An enduring scandal has been seafarer abandonment, which is proliferating at a rate that rightly exposes shipping to shame.

Earlier this week, we published an analysis of seafarer abandonment broken down by country of vessel registration. The worst offenders turned out to be Tanzania, Cameroon, Comoros, Palau, and St Kitts and Nevis.

Four of this group of five are signatories to the Maritime Labour Convention. That gives them the obligation to ensure a financial security system is in place to cover wages, food and other supplies, as well as the cost of repatriation.

They are manifestly not meeting these requirements, and pleading lack of resources is frankly not good enough. If you set up shop as a flag state and pocket the resultant fees, you need to keep your end of the bargain.

 

 

 

But it’s questionable how much the instigation of a shipping register even helps the economies of the usually poor and sometimes even landlocked places.

The offices tend to be in big maritime centres far removed from the capitals of the flags they ostensibly represent. Far more of the money generated in these endeavours ends up in private bank accounts than ever filters down to desperately needed enhancements in welfare provision for their citizens.

The standards — or lack thereof — of some FoCs has reached the attention of the US Federal Maritime Commission, which last week announced plans for a probe into the issue.

“By offering to register and flag vessels with little or no oversight or regulation, countries may compete against one another to gain revenue from the associated fees and to minimise the expenses associated with inspecting vessels and ensuring compliance with appropriate maintenance and safety requirements,” the FMC said in its customary officialese.

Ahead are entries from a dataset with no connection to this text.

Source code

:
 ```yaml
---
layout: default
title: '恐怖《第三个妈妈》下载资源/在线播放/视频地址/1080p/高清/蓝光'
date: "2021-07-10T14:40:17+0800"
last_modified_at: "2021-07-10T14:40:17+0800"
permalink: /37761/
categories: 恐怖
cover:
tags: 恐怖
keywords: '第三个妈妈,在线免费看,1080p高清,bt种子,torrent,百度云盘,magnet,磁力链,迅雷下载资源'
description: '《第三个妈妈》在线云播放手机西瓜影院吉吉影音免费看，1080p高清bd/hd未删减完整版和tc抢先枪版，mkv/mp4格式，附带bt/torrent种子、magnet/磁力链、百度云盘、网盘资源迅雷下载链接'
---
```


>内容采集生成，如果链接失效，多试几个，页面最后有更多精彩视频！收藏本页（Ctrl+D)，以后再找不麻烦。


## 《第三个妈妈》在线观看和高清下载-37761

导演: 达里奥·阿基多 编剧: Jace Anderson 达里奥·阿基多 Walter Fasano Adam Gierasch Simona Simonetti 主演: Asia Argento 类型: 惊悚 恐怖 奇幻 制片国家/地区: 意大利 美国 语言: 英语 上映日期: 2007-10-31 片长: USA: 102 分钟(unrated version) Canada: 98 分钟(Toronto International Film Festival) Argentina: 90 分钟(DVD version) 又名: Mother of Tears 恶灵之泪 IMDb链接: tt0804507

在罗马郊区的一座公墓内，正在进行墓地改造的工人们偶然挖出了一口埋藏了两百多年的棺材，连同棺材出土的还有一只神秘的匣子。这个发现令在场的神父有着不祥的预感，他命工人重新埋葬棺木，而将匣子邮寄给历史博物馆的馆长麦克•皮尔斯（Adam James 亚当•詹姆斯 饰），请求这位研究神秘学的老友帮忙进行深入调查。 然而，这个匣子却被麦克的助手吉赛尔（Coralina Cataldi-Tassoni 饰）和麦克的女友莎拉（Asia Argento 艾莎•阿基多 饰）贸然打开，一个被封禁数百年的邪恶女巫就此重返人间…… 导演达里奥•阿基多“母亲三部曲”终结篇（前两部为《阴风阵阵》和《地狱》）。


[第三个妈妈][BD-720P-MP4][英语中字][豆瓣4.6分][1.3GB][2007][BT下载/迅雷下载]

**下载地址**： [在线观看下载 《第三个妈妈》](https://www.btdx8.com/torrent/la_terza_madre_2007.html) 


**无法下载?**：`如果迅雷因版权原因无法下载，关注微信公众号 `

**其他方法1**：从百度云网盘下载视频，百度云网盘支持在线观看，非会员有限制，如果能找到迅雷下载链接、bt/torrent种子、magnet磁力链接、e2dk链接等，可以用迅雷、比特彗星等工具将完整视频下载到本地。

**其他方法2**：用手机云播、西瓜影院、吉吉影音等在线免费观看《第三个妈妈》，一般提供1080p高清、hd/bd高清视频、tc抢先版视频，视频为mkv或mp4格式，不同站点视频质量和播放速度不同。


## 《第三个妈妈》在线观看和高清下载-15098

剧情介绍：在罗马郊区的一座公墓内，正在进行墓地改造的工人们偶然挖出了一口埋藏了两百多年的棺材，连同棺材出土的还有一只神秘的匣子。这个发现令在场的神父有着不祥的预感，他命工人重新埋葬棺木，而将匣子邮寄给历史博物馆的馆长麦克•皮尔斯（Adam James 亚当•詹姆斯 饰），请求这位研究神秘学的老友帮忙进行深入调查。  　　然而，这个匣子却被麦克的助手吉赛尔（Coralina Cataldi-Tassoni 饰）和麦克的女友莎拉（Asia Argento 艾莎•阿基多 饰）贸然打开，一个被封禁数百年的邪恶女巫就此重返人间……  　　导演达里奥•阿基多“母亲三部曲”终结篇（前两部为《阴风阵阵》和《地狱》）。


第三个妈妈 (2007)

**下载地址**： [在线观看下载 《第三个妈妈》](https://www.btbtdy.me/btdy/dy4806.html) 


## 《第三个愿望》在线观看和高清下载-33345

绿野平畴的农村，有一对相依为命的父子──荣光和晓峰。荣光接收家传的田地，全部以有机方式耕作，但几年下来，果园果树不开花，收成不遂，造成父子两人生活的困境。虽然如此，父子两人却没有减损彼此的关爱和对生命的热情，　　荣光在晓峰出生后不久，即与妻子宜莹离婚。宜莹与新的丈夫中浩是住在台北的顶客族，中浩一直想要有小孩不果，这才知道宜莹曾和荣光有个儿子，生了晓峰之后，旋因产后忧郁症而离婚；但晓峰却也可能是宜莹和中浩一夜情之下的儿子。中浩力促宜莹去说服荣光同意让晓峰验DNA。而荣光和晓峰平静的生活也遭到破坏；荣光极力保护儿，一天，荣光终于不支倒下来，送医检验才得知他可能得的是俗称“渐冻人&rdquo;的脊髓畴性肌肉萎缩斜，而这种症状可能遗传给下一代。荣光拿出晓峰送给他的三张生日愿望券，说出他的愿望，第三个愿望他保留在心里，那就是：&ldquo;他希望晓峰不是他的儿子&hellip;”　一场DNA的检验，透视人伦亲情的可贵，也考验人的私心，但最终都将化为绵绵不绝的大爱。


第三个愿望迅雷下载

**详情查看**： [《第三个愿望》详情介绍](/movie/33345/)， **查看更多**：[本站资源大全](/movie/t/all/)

The motivation here is likely to spring from the Trumpian protectionist agenda rather than bleeding heart liberalism, and the obvious tart response is that this is none of America’s business.

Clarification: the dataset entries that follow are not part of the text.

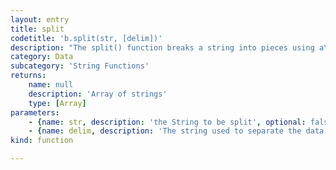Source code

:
 ```yaml
---
layout: entry
title: split
codetitle: 'b.split(str, [delim])'
description: "The split() function breaks a string into pieces using a\ncharacter or string as the divider. The delim parameter specifies the\ncharacter or characters that mark the boundaries between each piece. A\nString[] array is returned that contains each of the pieces."
category: Data
subcategory: 'String Functions'
returns:
    name: null
    description: 'Array of strings'
    type: [Array]
parameters:
    - {name: str, description: 'the String to be split', optional: false, type: [String]}
    - {name: delim, description: 'The string used to separate the data', optional: true, type: [String]}
kind: function

---
```

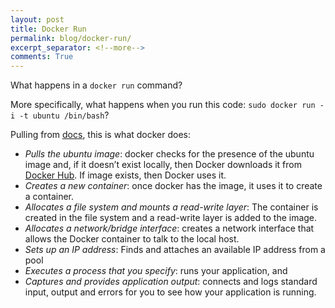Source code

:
 ```yaml
---
layout: post
title: Docker Run
permalink: blog/docker-run/
excerpt_separator: <!--more-->
comments: True
---
```


What happens in a `docker run` command?

More specifically, what happens when you run this code: `sudo docker run -i -t ubuntu /bin/bash`?

Pulling from [docs](docs.docker.com), this is what docker does:

<!--more-->

- *Pulls the ubuntu image*: docker checks for the presence of the ubuntu image and, if it doesn’t exist locally, then Docker downloads it from [Docker Hub](hub.docker.com). If image exists, then Docker uses it.
- *Creates a new container*: once docker has the image, it uses it to create a container.
- *Allocates a file system and mounts a read-write layer*: The container is created in the file system and a read-write layer is added to the image.
- *Allocates a network/bridge interface*: creates a network interface that allows the Docker container to talk to the local host.
- *Sets up an IP address*: Finds and attaches an available IP address from a pool
- *Executes a process that you specify*: runs your application, and
- *Captures and provides application output*: connects and logs standard input, output and errors for you to see how your application is running.
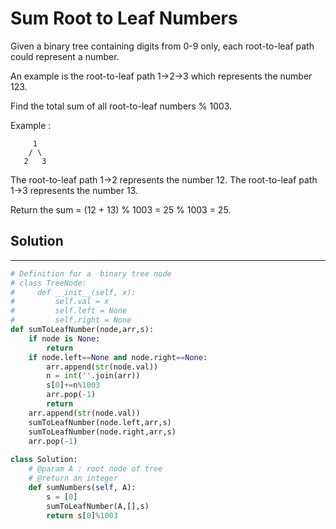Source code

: <h1>Sum Root to Leaf Numbers</h1>

<p>
Given a binary tree containing digits from 0-9 only, each root-to-leaf path could represent a number.

An example is the root-to-leaf path 1->2->3 which represents the number 123.

Find the total sum of all root-to-leaf numbers % 1003.

Example :

         1
        / \
       2   3
The root-to-leaf path 1->2 represents the number 12.
The root-to-leaf path 1->3 represents the number 13.

Return the sum = (12 + 13) % 1003 = 25 % 1003 = 25.
</p>

<h2>Solution</h2>

***

```python
# Definition for a  binary tree node
# class TreeNode:
#     def __init__(self, x):
#         self.val = x
#         self.left = None
#         self.right = None
def sumToLeafNumber(node,arr,s):
    if node is None:
        return
    if node.left==None and node.right==None:
        arr.append(str(node.val))
        n = int(''.join(arr))
        s[0]+=n%1003
        arr.pop(-1)
        return
    arr.append(str(node.val))
    sumToLeafNumber(node.left,arr,s)
    sumToLeafNumber(node.right,arr,s)
    arr.pop(-1)
    
class Solution:
    # @param A : root node of tree
    # @return an integer
    def sumNumbers(self, A):
        s = [0]
        sumToLeafNumber(A,[],s)
        return s[0]%1003
```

But the FMC appears to have reached the right conclusions, if perhaps for the wrong reasons. To paraphrase an infamous tourist board marketing slogan, the nature of shipping is such that what happens in Vegas doesn’t always stay in Vegas.

Another concern we have persistently highlighted is security. The “no questions asked¨ stance adopted in some quarters has seen some flags become crucial enablers of the rise of the dark fleet* of tankers determined to circumvent sanctions on Russia, Iran and Venezuela.

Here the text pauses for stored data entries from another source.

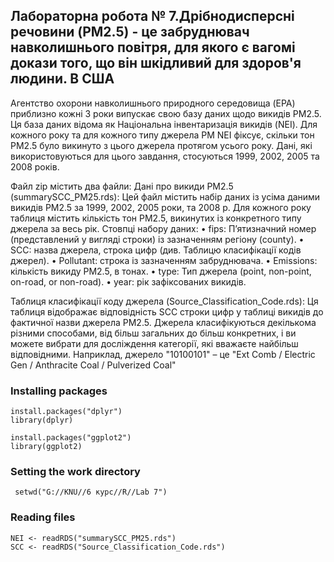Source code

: ## Лабораторна робота № 7.Дрібнодисперсні речовини (PM2.5) - це забруднювач навколишнього повітря, для якого є вагомі докази того, що він шкідливий для здоров'я людини. В США
Агентство охорони навколишнього природного середовища (EPA) приблизно кожні 3 роки випускає свою базу даних щодо викидів PM2.5. Ця база даних відома як Національна інвентаризація викидів (NEI).
Для кожного року та для кожного типу джерела PM NEI фіксує, скільки тон PM2.5 було викинуто з цього джерела протягом усього року. Дані, які використовуються для цього завдання, стосуються 1999, 2002, 2005 та 2008 років.

Файл zip містить два файли: Дані про викиди PM2.5 (summarySCC_PM25.rds): Цей файл містить набір даних із усіма даними викидів PM2.5 за 1999, 2002, 2005 роки, та 2008 р. Для кожного
року таблиця містить кількість тон PM2.5, викинутих із конкретного типу джерела за весь рік. Стовпці набору даних:
• fips: П’ятизначний номер (представлений у вигляді строки) із зазначенням регіону (county).
• SCC: назва джерела, строка цифр (див. Таблицю класифікації кодів джерел).
• Pollutant: строка із зазначенням забруднювача.
• Emissions: кількість викиду PM2.5, в тонах.
• type: Тип джерела (point, non-point, on-road, or non-road).
• year: рік зафіксованих викидів.

Таблиця класифікації коду джерела (Source_Classification_Code.rds): Ця таблиця відображає відповідність SCC строки цифр у таблиці викидів до фактичної назви джерела PM2.5. Джерела класифікуються декількома різними способами, від
більш загальних до більш конкретних, і ви можете вибрати для досліждення категорії, які вважаєте найбільш відповідними. Наприклад, джерело "10100101" – це "Ext Comb / Electric Gen / Anthracite Coal / Pulverized Coal"

### Installing packages

```{R}
install.packages("dplyr")
library(dplyr)

install.packages("ggplot2")
library(ggplot2)
```

### Setting the work directory

```{R}
 setwd("G://KNU//6 курс//R//Lab 7")
```
### Reading files

```{R}
NEI <- readRDS("summarySCC_PM25.rds")
SCC <- readRDS("Source_Classification_Code.rds")
```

Many dark fleet vessels are no strangers to the practice of flag hopping, which adds an additional layer of opacity to already opaque management structures.

A drive towards far tougher international demands on flag states is an obvious way of putting the squeeze on such dangerous and often dubiously insured ships.

There are probably legal hurdles to a simple ban on allowing them entry to ports, at least outside of times of war. But laws and international rules can always be changed, and in the interim, extending port state control to the point of overt harassment could do much the same job.

It would be ironic if the security anxieties of governments, especially right wing populist governments, bring about what a human lifetime of trade union activism backed by the threat of dockworker industrial muscle has failed to pull off. But it doesn’t take a major stretch of the imagination to see that happening.

The political pressure is clearly building. At this point, more reputable open registries could help avoid creating a rod for their own backs by gently encouraging the bottom feeders to do better.

To reiterate our starting point, we haven’t suddenly joined the ranks of ideologically driven FoC bashers. But our message is instead this: raise your game, or you might find your game is being raised for you.

 

* Lloyd’s List defines a tanker as part of the dark fleet if it is aged 15 years or over, anonymously owned and/or has a corporate structure designed to obfuscate beneficial ownership discovery, solely deployed in sanctioned oil trades, and engaged in one or more of the deceptive shipping practices outlined in US State Department guidance issued in May 2020. The figures exclude tankers tracked to government-controlled shipping entities such as Russia’s Sovcomflot, or Iran’s National Iranian Tanker Co, and those already sanctioned.